Travelers Rest - Keith Lee Morris
It could be either or a bit of both. The Stephen King reference is not entirely inappropriate either considering that there are some very obvious influences of 'The Shining' in Travelers Rest (this title is driving my spelling and grammar checker nuts), but principally because its a long and tiring journey getting to the end of the book. Travelers Rest is indeed the name of the hotel where the Addison family - anthropologist Tonio, his wife Julia, his brother Robbie and his 10 year-old son Dewey - pull up on a dark and stormy night. The strange town just off the Interstate is called Good Night, Idaho and the family have no choice but to take shelter at the Travelers Rest, an old hotel that looks like something from the last century.
Family on the road, some internal tensions between them, a creepy hotel with no electricity on a dark and stormy night, the snow swirling around ever deeper, entrapping them in Good Night, Idaho - you're starting to get the picture, aren't you? As the punchline of The Eagles 'Hotel California' puts it: "You can check-out any time you like, but you can never leave". That's the case of each of the Addison family as they become trapped in their own worlds, some of them slipping back into alternative characters relating to the mining history of the town, wandering around the strange hotel like ghosts to the others. Unfortunately, as the book spirals into this Groundhog Day no-way-out situation, the reader also feels like they want to check out but it's not quite that easy to leave either.

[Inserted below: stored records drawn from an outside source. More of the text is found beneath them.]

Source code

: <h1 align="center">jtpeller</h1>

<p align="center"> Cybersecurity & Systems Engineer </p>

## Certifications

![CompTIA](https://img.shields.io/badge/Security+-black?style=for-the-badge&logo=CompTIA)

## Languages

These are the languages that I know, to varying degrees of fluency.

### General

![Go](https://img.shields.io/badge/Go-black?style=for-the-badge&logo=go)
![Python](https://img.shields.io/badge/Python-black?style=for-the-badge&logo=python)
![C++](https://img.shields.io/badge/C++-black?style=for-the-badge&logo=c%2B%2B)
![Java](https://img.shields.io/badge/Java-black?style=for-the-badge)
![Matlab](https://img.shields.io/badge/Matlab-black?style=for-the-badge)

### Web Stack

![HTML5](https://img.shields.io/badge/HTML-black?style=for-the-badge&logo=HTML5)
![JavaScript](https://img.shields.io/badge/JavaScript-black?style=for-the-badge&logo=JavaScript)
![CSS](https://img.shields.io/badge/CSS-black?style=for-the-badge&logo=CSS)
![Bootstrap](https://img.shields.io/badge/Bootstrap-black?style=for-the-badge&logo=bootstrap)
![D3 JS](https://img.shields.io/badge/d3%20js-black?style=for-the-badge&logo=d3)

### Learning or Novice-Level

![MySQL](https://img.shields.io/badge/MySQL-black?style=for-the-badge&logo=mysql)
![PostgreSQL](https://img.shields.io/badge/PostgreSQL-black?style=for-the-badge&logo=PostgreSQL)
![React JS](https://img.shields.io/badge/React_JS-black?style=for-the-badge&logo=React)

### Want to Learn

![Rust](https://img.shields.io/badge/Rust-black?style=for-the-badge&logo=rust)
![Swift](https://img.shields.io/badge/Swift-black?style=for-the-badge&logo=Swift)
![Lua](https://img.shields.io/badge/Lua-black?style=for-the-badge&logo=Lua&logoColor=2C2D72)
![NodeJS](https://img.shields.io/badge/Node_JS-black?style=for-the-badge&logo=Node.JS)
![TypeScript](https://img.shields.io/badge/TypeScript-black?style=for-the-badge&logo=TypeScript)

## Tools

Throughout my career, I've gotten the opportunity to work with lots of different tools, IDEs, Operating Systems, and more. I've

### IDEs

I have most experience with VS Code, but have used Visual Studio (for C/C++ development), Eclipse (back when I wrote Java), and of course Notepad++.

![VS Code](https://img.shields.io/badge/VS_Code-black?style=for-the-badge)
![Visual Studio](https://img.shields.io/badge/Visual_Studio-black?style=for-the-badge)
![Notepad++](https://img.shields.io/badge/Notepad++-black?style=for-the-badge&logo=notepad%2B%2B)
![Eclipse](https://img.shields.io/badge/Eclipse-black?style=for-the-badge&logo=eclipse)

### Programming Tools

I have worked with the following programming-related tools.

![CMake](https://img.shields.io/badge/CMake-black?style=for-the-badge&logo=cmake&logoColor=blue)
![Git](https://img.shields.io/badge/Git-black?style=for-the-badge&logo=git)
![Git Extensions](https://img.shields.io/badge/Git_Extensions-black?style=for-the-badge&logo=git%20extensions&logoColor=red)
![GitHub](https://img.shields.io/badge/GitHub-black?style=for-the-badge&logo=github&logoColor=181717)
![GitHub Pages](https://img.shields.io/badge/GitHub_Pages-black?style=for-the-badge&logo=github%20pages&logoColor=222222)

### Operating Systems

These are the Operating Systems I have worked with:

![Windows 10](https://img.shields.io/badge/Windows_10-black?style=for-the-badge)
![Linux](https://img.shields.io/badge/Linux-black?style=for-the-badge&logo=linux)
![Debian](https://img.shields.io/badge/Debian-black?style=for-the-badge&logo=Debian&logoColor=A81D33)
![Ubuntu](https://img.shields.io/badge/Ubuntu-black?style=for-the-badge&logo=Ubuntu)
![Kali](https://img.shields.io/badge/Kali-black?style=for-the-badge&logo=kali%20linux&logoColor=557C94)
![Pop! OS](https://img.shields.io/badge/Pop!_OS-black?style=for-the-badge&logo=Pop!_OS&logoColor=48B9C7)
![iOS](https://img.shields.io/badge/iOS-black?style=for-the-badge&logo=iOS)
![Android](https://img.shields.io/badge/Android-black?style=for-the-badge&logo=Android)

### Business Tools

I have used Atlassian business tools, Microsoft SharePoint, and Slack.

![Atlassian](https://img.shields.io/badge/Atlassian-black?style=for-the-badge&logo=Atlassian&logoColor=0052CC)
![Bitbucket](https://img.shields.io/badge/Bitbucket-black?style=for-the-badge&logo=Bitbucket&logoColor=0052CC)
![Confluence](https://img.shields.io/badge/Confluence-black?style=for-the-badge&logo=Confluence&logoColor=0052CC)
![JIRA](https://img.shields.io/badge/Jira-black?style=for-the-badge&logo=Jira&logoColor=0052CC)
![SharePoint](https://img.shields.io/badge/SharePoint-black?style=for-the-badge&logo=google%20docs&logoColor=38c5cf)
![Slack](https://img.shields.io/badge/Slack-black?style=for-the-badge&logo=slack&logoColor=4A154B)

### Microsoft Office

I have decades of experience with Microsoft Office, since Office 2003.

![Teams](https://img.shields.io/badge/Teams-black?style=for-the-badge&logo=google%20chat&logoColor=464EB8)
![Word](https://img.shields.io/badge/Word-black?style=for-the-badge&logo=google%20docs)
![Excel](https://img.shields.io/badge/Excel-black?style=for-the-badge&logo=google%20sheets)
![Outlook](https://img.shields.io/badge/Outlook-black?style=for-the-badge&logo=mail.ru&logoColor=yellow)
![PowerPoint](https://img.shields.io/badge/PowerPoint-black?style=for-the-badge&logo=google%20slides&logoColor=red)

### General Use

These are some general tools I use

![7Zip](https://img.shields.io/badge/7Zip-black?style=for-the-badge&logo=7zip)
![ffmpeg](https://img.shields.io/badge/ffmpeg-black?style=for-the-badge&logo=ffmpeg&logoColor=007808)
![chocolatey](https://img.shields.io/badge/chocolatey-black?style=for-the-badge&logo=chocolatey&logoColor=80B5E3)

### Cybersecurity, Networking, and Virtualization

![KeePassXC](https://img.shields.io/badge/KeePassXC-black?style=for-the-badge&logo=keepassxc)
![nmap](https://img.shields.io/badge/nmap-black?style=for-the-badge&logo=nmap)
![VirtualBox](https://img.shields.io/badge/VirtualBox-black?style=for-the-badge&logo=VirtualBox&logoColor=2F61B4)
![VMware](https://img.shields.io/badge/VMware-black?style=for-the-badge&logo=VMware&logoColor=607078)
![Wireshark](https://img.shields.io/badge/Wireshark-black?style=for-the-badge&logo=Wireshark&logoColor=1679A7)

Although some of the other inhabitants the Addisons meet have some ideas - vaguely something to do with mystical forces and terrible events in the past - it's not entirely clear why or how the hotel has tapped into the psyche of Tonio, Julia, Robbie and Dewey, exploiting their flaws, their weaknesses and their deepest desires. There's a little bit of exploration of the dynamic of the family unit, Tonio's over-protectiveness of his son Dewey to the exclusion of caring about Julia's development; the 10 year old Dewey being expected to be mature before his time and live-up to his father's high expectations; Julia never having really discovered herself or known real passion; with Robbie a bit of a dangerous element, attracted to Julia, but being too much of what Tonio calls a 'degenerate', constantly drunk and getting into trouble.
Snow jokes aside, you get drift here fairly quickly, but it's hard to see where Travelers Rest is going to go, or how it's going to sustain a couple of hundred more pages once the family quickly succumb to the hotel's power. There ought to be enough material here - particularly with Tonio and Julia's timeslips to the heyday of Good Night and its mining glory - but there's not really enough substance to the characters to merit any deep psychological exploration of their nature. Essentially, they aren't bad people really, and their 'problems' are fairly mundane, mostly relating to balancing their own needs and desires against the need to live with other people. Perhaps it's the fact that they aren't entirely all horrible people that keeps you reading to the end where a balanced if somewhat unfair conclusion is reached, although I'm still not entirely sure what those left behind did to deserve their permanent vacation at the Travelers Rest.
Travelers Rest is published by W&N on 7th January 2016.